This can lead to unhealthy eating habits, as evidenced by today's youth obesity epidemic. For these reasons, the APA Task Force on Advertising and Children recommended that advertising that targets children under the age of eight be restricted.
"While older children and adults understand the inherent bias of advertising, younger children do not," said psychologist Dale Kunkel, UCSB professor of communication and senior author of the task force's scientific report.
The six-member task force, appointed by the APA in 2000, extensively reviewed the literature on advertising media and its effects on children. Advertisers spend more than $12 billon per year on advertising messages aimed at the youth market. Additionally, the average child watches more than 40,000 television commercials per year.
"Because younger children do not understand persuasive intent in advertising, they are easy targets for commercial persuasion," said task force chair Brian Wilcox, director of the Center on Children, Families, and the Law at the University of Nebraska. "This is a critical concern because the most common products marketed to children are sugared cereals, candies, sweets, sodas, and snack foods.
"Such advertising of unhealthy food products to young children contributes to poor nutritional habits that may last a lifetime and be a variable in the current epidemic of obesity among kids."
Research on children's commercial recall and product preferences confirms that advertising does typically get young consumers to buy its products. From a series of studies examining product choices, said Kunkel and Wilcox, the findings show that children recall content from the ads to which they've been exposed, and preference for a product can occur with as little as a single commercial exposure and be strengthened with repeated exposures.

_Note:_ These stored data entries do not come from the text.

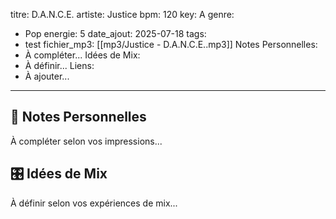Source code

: titre: D.A.N.C.E.
artiste: Justice
bpm: 120
key: A
genre:
  - Pop
energie: 5
date_ajout: 2025-07-18
tags:
  - test
fichier_mp3: [[mp3/Justice - D.A.N.C.E..mp3]]
Notes Personnelles:
  - À compléter...
Idées de Mix:
  - À définir...
Liens:
  - À ajouter...
---

## 🎵 Notes Personnelles

À compléter selon vos impressions...

## 🎛️ Idées de Mix

À définir selon vos expériences de mix...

Furthermore, studies reviewed in the report show that these product preferences can affect children's product purchase requests. This can put pressure on parents' purchasing decisions and instigate parent-child conflicts when parents deny their children's requests, said Kunkel and Wilcox.
There also are concerns regarding certain commercial campaigns primarily targeting adults that pose risk for child-viewers, said Kunkel. "For example, beer ads are commonly shown during sports events and seen by millions of children, creating brand familiarity and more positive attitudes toward drinking." Similar concerns arise with violent video games and movies.
In addition to restrictions on advertising primarily directed at children eight years and younger, the APA urged policymakers to better protect young children from exposure to advertising because of the inherent unfairness of advertising to audiences who lack the capability to evaluate the biased sources of information found in television commercials.